§ **ASSIGNMENT**: Everything from the line containing "KO is \(\tanh(\tfrac12\ln" through the final line of the material is to be restated word for word, and only that.

§ **SOURCE DATA**:
◆ ◆ ◆ ◆ ◆

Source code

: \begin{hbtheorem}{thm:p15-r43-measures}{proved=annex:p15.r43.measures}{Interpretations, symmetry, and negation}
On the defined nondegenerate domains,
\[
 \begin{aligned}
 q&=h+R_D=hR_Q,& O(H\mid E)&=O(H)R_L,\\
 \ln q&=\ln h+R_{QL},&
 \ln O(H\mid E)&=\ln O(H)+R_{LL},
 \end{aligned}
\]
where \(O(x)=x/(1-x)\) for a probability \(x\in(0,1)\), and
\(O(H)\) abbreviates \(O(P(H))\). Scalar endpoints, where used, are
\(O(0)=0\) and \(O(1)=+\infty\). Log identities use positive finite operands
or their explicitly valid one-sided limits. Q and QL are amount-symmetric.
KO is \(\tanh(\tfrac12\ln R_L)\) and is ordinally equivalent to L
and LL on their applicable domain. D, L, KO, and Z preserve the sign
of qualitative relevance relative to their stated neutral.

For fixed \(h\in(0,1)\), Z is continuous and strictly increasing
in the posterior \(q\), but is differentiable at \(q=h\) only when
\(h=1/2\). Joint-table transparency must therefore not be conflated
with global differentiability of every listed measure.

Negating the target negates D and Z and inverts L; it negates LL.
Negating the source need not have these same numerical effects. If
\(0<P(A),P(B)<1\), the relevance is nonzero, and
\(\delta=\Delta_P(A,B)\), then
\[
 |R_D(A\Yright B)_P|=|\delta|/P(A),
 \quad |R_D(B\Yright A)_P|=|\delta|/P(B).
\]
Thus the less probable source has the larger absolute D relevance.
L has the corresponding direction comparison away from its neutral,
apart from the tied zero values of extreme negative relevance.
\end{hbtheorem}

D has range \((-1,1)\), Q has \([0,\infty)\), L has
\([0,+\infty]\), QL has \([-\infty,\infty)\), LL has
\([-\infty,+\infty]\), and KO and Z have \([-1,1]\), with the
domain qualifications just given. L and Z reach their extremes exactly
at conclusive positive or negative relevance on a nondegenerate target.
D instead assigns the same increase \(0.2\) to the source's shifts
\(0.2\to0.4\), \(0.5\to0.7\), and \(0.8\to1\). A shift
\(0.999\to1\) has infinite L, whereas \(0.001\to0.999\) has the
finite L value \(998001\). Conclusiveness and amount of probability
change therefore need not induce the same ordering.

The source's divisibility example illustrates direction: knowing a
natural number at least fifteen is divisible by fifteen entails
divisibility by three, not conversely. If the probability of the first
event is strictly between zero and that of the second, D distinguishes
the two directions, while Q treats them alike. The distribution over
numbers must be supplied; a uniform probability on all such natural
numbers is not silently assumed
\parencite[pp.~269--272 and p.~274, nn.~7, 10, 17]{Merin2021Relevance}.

◆ ◆ ◆ ◆ ◆

§ **TASK ANSWER**:
KO is \(\tanh(\tfrac12\ln R_L)\) and is ordinally equivalent to L
and LL on their applicable domain. D, L, KO, and Z preserve the sign
of qualitative relevance relative to their stated neutral.

For fixed \(h\in(0,1)\), Z is continuous and strictly increasing
in the posterior \(q\), but is differentiable at \(q=h\) only when
\(h=1/2\). Joint-table transparency must therefore not be conflated
with global differentiability of every listed measure.

Negating the target negates D and Z and inverts L; it negates LL.
Negating the source need not have these same numerical effects. If
\(0<P(A),P(B)<1\), the relevance is nonzero, and
\(\delta=\Delta_P(A,B)\), then
\[
 |R_D(A\Yright B)_P|=|\delta|/P(A),
 \quad |R_D(B\Yright A)_P|=|\delta|/P(B).
\]
Thus the less probable source has the larger absolute D relevance.
L has the corresponding direction comparison away from its neutral,
apart from the tied zero values of extreme negative relevance.
\end{hbtheorem}

D has range \((-1,1)\), Q has \([0,\infty)\), L has
\([0,+\infty]\), QL has \([-\infty,\infty)\), LL has
\([-\infty,+\infty]\), and KO and Z have \([-1,1]\), with the
domain qualifications just given. L and Z reach their extremes exactly
at conclusive positive or negative relevance on a nondegenerate target.
D instead assigns the same increase \(0.2\) to the source's shifts
\(0.2\to0.4\), \(0.5\to0.7\), and \(0.8\to1\). A shift
\(0.999\to1\) has infinite L, whereas \(0.001\to0.999\) has the
finite L value \(998001\). Conclusiveness and amount of probability
change therefore need not induce the same ordering.

The source's divisibility example illustrates direction: knowing a
natural number at least fifteen is divisible by fifteen entails
divisibility by three, not conversely. If the probability of the first
event is strictly between zero and that of the second, D distinguishes
the two directions, while Q treats them alike. The distribution over
numbers must be supplied; a uniform probability on all such natural
numbers is not silently assumed
\parencite[pp.~269--272 and p.~274, nn.~7, 10, 17]{Merin2021Relevance}.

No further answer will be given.